Give back the whole listing verbatim, printing none of its pictures.
*-*-*
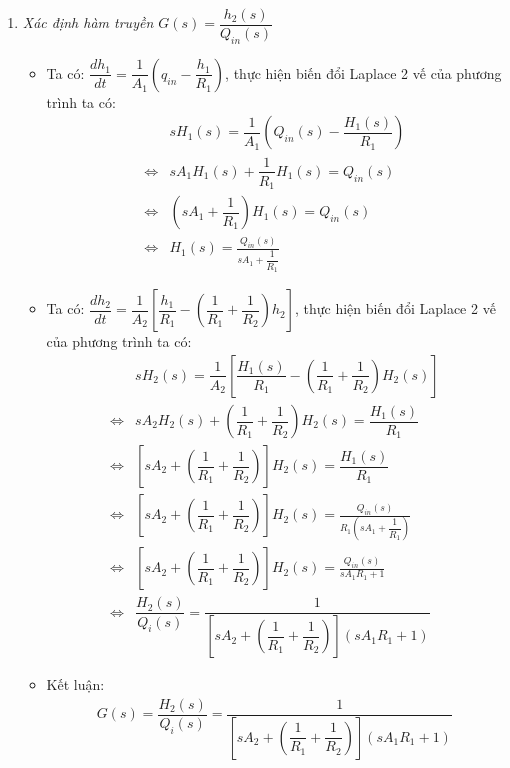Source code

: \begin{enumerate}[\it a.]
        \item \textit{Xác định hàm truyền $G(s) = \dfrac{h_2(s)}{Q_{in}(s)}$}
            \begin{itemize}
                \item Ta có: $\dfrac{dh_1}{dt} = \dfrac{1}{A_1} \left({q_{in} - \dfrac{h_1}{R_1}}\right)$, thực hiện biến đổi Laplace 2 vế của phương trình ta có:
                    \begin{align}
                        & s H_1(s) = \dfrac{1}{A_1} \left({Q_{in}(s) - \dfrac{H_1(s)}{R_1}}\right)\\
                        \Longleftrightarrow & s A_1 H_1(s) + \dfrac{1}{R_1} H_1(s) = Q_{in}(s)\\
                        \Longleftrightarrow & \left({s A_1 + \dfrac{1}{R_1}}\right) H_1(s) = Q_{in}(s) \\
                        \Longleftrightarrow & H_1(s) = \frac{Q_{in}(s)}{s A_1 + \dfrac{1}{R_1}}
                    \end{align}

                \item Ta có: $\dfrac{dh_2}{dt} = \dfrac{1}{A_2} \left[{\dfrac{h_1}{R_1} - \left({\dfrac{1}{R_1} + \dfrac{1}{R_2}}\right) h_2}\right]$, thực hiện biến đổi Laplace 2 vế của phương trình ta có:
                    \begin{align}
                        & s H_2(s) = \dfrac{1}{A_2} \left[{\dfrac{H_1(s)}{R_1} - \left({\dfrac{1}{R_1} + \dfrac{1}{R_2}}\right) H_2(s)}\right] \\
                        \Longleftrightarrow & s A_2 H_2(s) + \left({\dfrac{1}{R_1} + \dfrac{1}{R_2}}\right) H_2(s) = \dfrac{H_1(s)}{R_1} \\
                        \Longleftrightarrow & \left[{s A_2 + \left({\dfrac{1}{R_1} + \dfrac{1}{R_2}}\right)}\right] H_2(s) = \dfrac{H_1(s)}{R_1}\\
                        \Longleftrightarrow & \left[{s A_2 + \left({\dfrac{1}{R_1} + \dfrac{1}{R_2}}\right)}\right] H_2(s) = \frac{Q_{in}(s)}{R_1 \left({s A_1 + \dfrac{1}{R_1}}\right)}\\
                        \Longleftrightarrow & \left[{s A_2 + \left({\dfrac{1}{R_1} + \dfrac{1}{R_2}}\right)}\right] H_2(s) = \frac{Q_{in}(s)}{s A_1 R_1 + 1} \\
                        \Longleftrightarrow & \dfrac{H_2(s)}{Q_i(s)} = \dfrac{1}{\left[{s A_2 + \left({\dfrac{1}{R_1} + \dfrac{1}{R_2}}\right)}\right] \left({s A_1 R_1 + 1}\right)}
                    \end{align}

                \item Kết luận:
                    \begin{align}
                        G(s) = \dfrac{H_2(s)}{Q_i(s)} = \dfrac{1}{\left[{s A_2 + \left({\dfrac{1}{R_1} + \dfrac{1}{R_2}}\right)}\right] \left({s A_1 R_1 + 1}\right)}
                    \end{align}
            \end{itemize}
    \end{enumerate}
*-*-*
Response to the task
Source code

: \begin{enumerate}[\it a.]
        \item \textit{Xác định hàm truyền $G(s) = \dfrac{h_2(s)}{Q_{in}(s)}$}
            \begin{itemize}
                \item Ta có: $\dfrac{dh_1}{dt} = \dfrac{1}{A_1} \left({q_{in} - \dfrac{h_1}{R_1}}\right)$, thực hiện biến đổi Laplace 2 vế của phương trình ta có:
                    \begin{align}
                        & s H_1(s) = \dfrac{1}{A_1} \left({Q_{in}(s) - \dfrac{H_1(s)}{R_1}}\right)\\
                        \Longleftrightarrow & s A_1 H_1(s) + \dfrac{1}{R_1} H_1(s) = Q_{in}(s)\\
                        \Longleftrightarrow & \left({s A_1 + \dfrac{1}{R_1}}\right) H_1(s) = Q_{in}(s) \\
                        \Longleftrightarrow & H_1(s) = \frac{Q_{in}(s)}{s A_1 + \dfrac{1}{R_1}}
                    \end{align}

                \item Ta có: $\dfrac{dh_2}{dt} = \dfrac{1}{A_2} \left[{\dfrac{h_1}{R_1} - \left({\dfrac{1}{R_1} + \dfrac{1}{R_2}}\right) h_2}\right]$, thực hiện biến đổi Laplace 2 vế của phương trình ta có:
                    \begin{align}
                        & s H_2(s) = \dfrac{1}{A_2} \left[{\dfrac{H_1(s)}{R_1} - \left({\dfrac{1}{R_1} + \dfrac{1}{R_2}}\right) H_2(s)}\right] \\
                        \Longleftrightarrow & s A_2 H_2(s) + \left({\dfrac{1}{R_1} + \dfrac{1}{R_2}}\right) H_2(s) = \dfrac{H_1(s)}{R_1} \\
                        \Longleftrightarrow & \left[{s A_2 + \left({\dfrac{1}{R_1} + \dfrac{1}{R_2}}\right)}\right] H_2(s) = \dfrac{H_1(s)}{R_1}\\
                        \Longleftrightarrow & \left[{s A_2 + \left({\dfrac{1}{R_1} + \dfrac{1}{R_2}}\right)}\right] H_2(s) = \frac{Q_{in}(s)}{R_1 \left({s A_1 + \dfrac{1}{R_1}}\right)}\\
                        \Longleftrightarrow & \left[{s A_2 + \left({\dfrac{1}{R_1} + \dfrac{1}{R_2}}\right)}\right] H_2(s) = \frac{Q_{in}(s)}{s A_1 R_1 + 1} \\
                        \Longleftrightarrow & \dfrac{H_2(s)}{Q_i(s)} = \dfrac{1}{\left[{s A_2 + \left({\dfrac{1}{R_1} + \dfrac{1}{R_2}}\right)}\right] \left({s A_1 R_1 + 1}\right)}
                    \end{align}

                \item Kết luận:
                    \begin{align}
                        G(s) = \dfrac{H_2(s)}{Q_i(s)} = \dfrac{1}{\left[{s A_2 + \left({\dfrac{1}{R_1} + \dfrac{1}{R_2}}\right)}\right] \left({s A_1 R_1 + 1}\right)}
                    \end{align}
            \end{itemize}
    \end{enumerate}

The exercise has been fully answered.